Crónica: En las entrañas del San Cristóbal (horizontal-x3)
Casey Odgen fue el guía en este recorrido a través de los túneles del Castillo San Cristóbal. (Wanda Liz Vega Dávila)

Por Liz Yanira Del Valle Huertas 

Si al fenecido Hugo Chávez le olió azufre en la sede de la ONU, a El Nuevo Día, junto a 60 excursionistas, le olió a pólvora en el Túnel Extremo del Castillo San Cristóbal. Al menos, al igual que al expresidente de Venezuela, en la imaginación hiperbólica.

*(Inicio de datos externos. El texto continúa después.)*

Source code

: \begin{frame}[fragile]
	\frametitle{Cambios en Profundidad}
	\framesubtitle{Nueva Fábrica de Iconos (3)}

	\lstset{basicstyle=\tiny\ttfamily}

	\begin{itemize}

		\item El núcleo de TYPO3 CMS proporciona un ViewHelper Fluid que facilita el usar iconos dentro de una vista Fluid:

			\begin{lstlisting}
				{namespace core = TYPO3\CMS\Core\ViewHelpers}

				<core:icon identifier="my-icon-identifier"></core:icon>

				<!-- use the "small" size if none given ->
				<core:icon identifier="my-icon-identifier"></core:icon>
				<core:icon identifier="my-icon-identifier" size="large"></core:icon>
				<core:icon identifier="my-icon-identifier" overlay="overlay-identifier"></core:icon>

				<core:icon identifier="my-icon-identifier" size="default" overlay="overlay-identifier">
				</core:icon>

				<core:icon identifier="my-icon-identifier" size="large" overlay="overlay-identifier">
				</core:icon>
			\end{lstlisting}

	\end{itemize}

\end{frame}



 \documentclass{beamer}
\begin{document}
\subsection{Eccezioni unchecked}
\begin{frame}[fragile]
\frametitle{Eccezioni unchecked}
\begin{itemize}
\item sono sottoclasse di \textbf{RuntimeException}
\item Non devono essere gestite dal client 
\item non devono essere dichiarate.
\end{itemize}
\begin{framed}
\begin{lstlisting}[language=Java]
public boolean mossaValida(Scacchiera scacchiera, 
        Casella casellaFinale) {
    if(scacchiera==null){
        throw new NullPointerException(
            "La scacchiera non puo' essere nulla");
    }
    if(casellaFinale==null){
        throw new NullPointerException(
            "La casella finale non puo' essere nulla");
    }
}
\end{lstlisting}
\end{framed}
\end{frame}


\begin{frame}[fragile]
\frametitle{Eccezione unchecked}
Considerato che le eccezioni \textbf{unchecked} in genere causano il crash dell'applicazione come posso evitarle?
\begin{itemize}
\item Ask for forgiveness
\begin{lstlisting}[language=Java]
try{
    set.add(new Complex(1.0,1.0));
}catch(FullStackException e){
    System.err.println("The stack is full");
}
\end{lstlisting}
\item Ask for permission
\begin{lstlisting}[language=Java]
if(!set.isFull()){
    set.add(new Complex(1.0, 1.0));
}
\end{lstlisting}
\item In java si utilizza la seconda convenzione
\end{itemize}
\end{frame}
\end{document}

Drama e historia se conjugaron para ofertar una tarde amena e intrigante en lo que fue parte de la celebración de la Semana de Parques Nacionales del Sitio Histórico Nacional de San Juan.

La excursión inició a las 5:30 p.m., en la fortificación más grande construida por los españoles en América.

El guía, Casey Ogden, se las ingenió con simpatía, soltura y un excelente manejo del español para organizar al grupo de visitantes, en su mayoría locales, salvo par de visitantes de Oregón.

Para no interrumpir en la fase inicial, El Nuevo Día pasó más allá del foso, donde está la plaza de armas, justo en la fortificación conocida como El Abanico. Allí les esperamos.

Pero adelantar no significaría librarnos del repaso histórico. San Cristóbal adquirió su forma actual en 1765, cuando el jefe de Ingeniería, Tomás O’Daly, comenzó las obras que transformarían esta fortaleza en la espina dorsal de un sistema de defensa más amplio y mejorado. Veinte años después, el ingeniero Juan Francisco Mestre, quien dirigió las obras al morir O’Daly en 1781, convirtió el castillo en el más grande construido por los españoles en América.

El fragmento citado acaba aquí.